Neruda, who had been the Chilean ambassador to France during Salvador Allende’s government, died on September 23, 1973 in Santiago de Chile, 12 days after the military coup.
The official version provided by the Pinochet dictatorship says that the author of You hate elementals Y Twenty love poems and a song of despair He died in a clinic in the capital of prostate cancer that afflicted him. On that occasion, after toxicological tests, they denied that Neruda had been poisoned.
However, in October 2017, a group of 16 experts confirmed he did not die of cancer. Since he was unable to determine the exact cause of his death, an investigation was launched into a toxin, the “Clostridium botox”, found in the poet’s remains.
Now, local and international experts have started a new series of meetings at the Palace of the Courts of Santiago to analyze the results of a series of studies to which the remains of the Chilean poet have been subjected.
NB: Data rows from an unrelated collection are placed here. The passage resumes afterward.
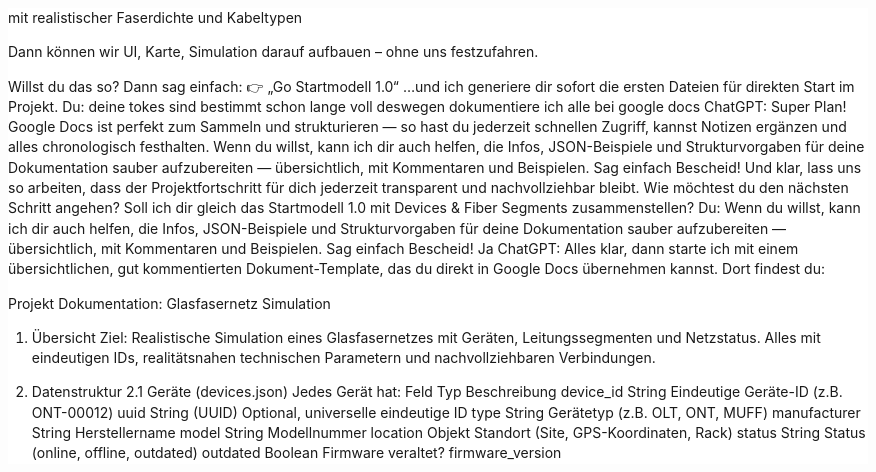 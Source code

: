 
mit realistischer Faserdichte und Kabeltypen


Dann können wir UI, Karte, Simulation darauf aufbauen – ohne uns festzufahren.

Willst du das so? Dann sag einfach:
 👉 „Go Startmodell 1.0“
 …und ich generiere dir sofort die ersten Dateien für direkten Start im Projekt.
Du:
deine tokes sind bestimmt schon lange voll deswegen dokumentiere ich alle bei google docs
ChatGPT:
Super Plan! Google Docs ist perfekt zum Sammeln und strukturieren — so hast du jederzeit schnellen Zugriff, kannst Notizen ergänzen und alles chronologisch festhalten.
Wenn du willst, kann ich dir auch helfen, die Infos, JSON-Beispiele und Strukturvorgaben für deine Dokumentation sauber aufzubereiten — übersichtlich, mit Kommentaren und Beispielen. Sag einfach Bescheid!
Und klar, lass uns so arbeiten, dass der Projektfortschritt für dich jederzeit transparent und nachvollziehbar bleibt. Wie möchtest du den nächsten Schritt angehen? Soll ich dir gleich das Startmodell 1.0 mit Devices & Fiber Segments zusammenstellen?
Du:
Wenn du willst, kann ich dir auch helfen, die Infos, JSON-Beispiele und Strukturvorgaben für deine Dokumentation sauber aufzubereiten — übersichtlich, mit Kommentaren und Beispielen. Sag einfach Bescheid! Ja
ChatGPT:
Alles klar, dann starte ich mit einem übersichtlichen, gut kommentierten Dokument-Template, das du direkt in Google Docs übernehmen kannst. Dort findest du:

Projekt Dokumentation: Glasfasernetz Simulation
1. Übersicht
Ziel:
 Realistische Simulation eines Glasfasernetzes mit Geräten, Leitungssegmenten und Netzstatus.
 Alles mit eindeutigen IDs, realitätsnahen technischen Parametern und nachvollziehbaren Verbindungen.

2. Datenstruktur
2.1 Geräte (devices.json)
Jedes Gerät hat:
Feld
Typ
Beschreibung
device_id
String
Eindeutige Geräte-ID (z.B. ONT-00012)
uuid
String (UUID)
Optional, universelle eindeutige ID
type
String
Gerätetyp (z.B. OLT, ONT, MUFF)
manufacturer
String
Herstellername
model
String
Modellnummer
location
Objekt
Standort (Site, GPS-Koordinaten, Rack)
status
String
Status (online, offline, outdated)
outdated
Boolean
Firmware veraltet?
firmware_version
They will assess whether there is enough evidence to establish whether this toxic substance caused Neruda’s death and establish how and who inoculated him to Neruda while he was hospitalized in a private clinic in Santiago.
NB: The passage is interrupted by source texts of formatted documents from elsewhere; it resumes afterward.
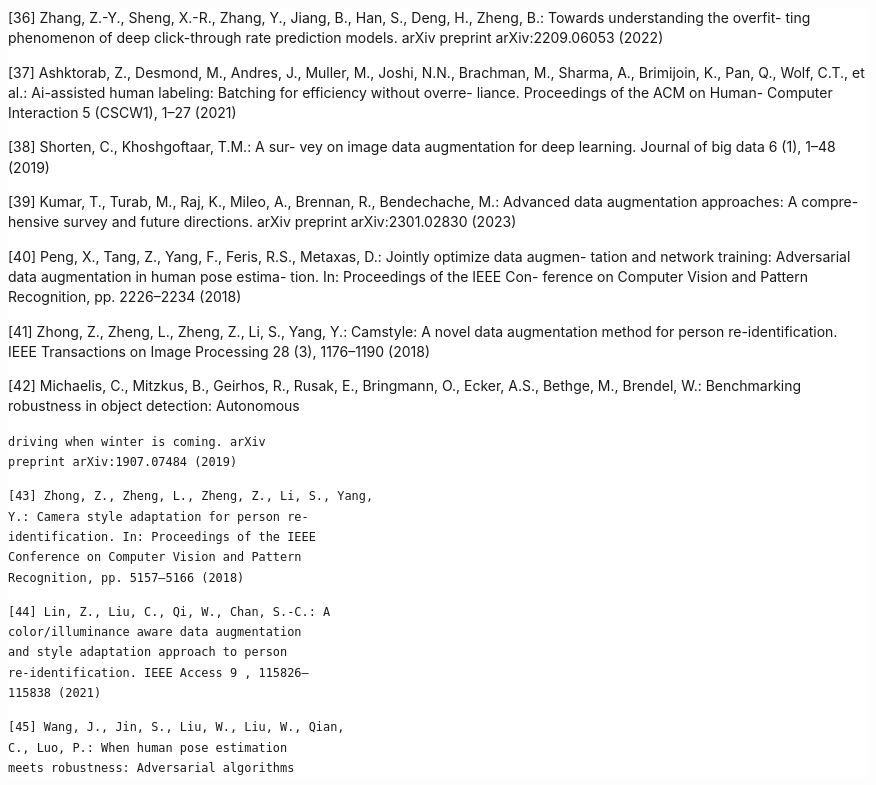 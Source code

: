 [36] Zhang, Z.-Y., Sheng, X.-R., Zhang, Y.,
Jiang, B., Han, S., Deng, H., Zheng,
B.: Towards understanding the overfit-
ting phenomenon of deep click-through
rate prediction models. arXiv preprint
arXiv:2209.06053 (2022)

[37] Ashktorab, Z., Desmond, M., Andres, J.,
Muller, M., Joshi, N.N., Brachman, M.,
Sharma, A., Brimijoin, K., Pan, Q., Wolf,
C.T., et al.: Ai-assisted human labeling:
Batching for efficiency without overre-
liance. Proceedings of the ACM on Human-
Computer Interaction 5 (CSCW1), 1–27
(2021)

[38] Shorten, C., Khoshgoftaar, T.M.: A sur-
vey on image data augmentation for deep
learning. Journal of big data 6 (1), 1–48
(2019)

[39] Kumar, T., Turab, M., Raj, K., Mileo, A.,
Brennan, R., Bendechache, M.: Advanced
data augmentation approaches: A compre-
hensive survey and future directions. arXiv
preprint arXiv:2301.02830 (2023)

[40] Peng, X., Tang, Z., Yang, F., Feris, R.S.,
Metaxas, D.: Jointly optimize data augmen-
tation and network training: Adversarial
data augmentation in human pose estima-
tion. In: Proceedings of the IEEE Con-
ference on Computer Vision and Pattern
Recognition, pp. 2226–2234 (2018)

[41] Zhong, Z., Zheng, L., Zheng, Z., Li, S., Yang,
Y.: Camstyle: A novel data augmentation
method for person re-identification. IEEE
Transactions on Image Processing 28 (3),
1176–1190 (2018)

[42] Michaelis, C., Mitzkus, B., Geirhos, R.,
Rusak, E., Bringmann, O., Ecker, A.S.,
Bethge, M., Brendel, W.: Benchmarking
robustness in object detection: Autonomous

```
driving when winter is coming. arXiv
preprint arXiv:1907.07484 (2019)
```
```
[43] Zhong, Z., Zheng, L., Zheng, Z., Li, S., Yang,
Y.: Camera style adaptation for person re-
identification. In: Proceedings of the IEEE
Conference on Computer Vision and Pattern
Recognition, pp. 5157–5166 (2018)
```
```
[44] Lin, Z., Liu, C., Qi, W., Chan, S.-C.: A
color/illuminance aware data augmentation
and style adaptation approach to person
re-identification. IEEE Access 9 , 115826–
115838 (2021)
```
```
[45] Wang, J., Jin, S., Liu, W., Liu, W., Qian,
C., Luo, P.: When human pose estimation
meets robustness: Adversarial algorithms
```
“We need to see if there are really those responsible for this intervention, that is, if there are third parties. If these third parties are indeed identifiable, then decisions relating to their responsibilities will have to be made,” said Carroza. .
The specialists intend to conclude the investigation March 7thwhen they deliver the final report to Judge Paola Plaza, who directs the investigation and will decide the steps to follow after completing this stage.
“It gives me the impression that (the evidence) will lead to conclusions that can be definitive so that the magistrate who is currently in charge of the investigation can make a final decision” on the case, Carroza explained.
Pablo Neruda: One death, many doubts
The investigation into the cause of Neruda’s death began after his former driver, Manuel Araya, told the press in 2011 that the poet may have been poisoned by the Pinochet dictatorship, which resulted in more than 3,200 deaths and some 38,000 tortures , according to official data.
In 2013, after the exhumation of Neruda’s remains, studies conducted in Chile and abroad uncovered a “golden staphylococcus,” a highly infectious bacterium that can be lethal, but was not conclusive evidence to determine whether this was the cause of death. .
Neruda died at the age of 69. His health had deteriorated when he was preparing to leave the country after Pinochet’s coup against the socialist president Salvador Allende, with whom the poet was a close friend.
An aircraft provided by the Mexican embassy was waiting for the poet to leave Chile to be taken to Mexico as an exile.
Neruda, the 1971 Nobel Prize in Literature, was in a Santiago clinic where medical reports indicated he had died of cancer.
Former president Eduardo Frei Montalva (1964-1970) died in 1982 in the same clinic where Neruda also died nine years earlier. The Frei case was also investigated as it occurred under the Pinochet regime.
The final investigation into Neruda’s death comes as 2023 marks the 50th anniversary of Pinochet’s military coup.
The dictator, who in 1989 tried to validate his permanence at the head of the Executive through a plebiscite (No was imposed, with 55% of the votes), continued to participate in military and civilian life until 1997. He then faced various trials judicial and died on December 10, 2006.
With information from AFP
DB extension
Source: Clarin
Mark Jones is a world traveler and journalist for News Rebeat. With a curious mind and a love of adventure, Mark brings a unique perspective to the latest global events and provides in-depth and thought-provoking coverage of the world at large.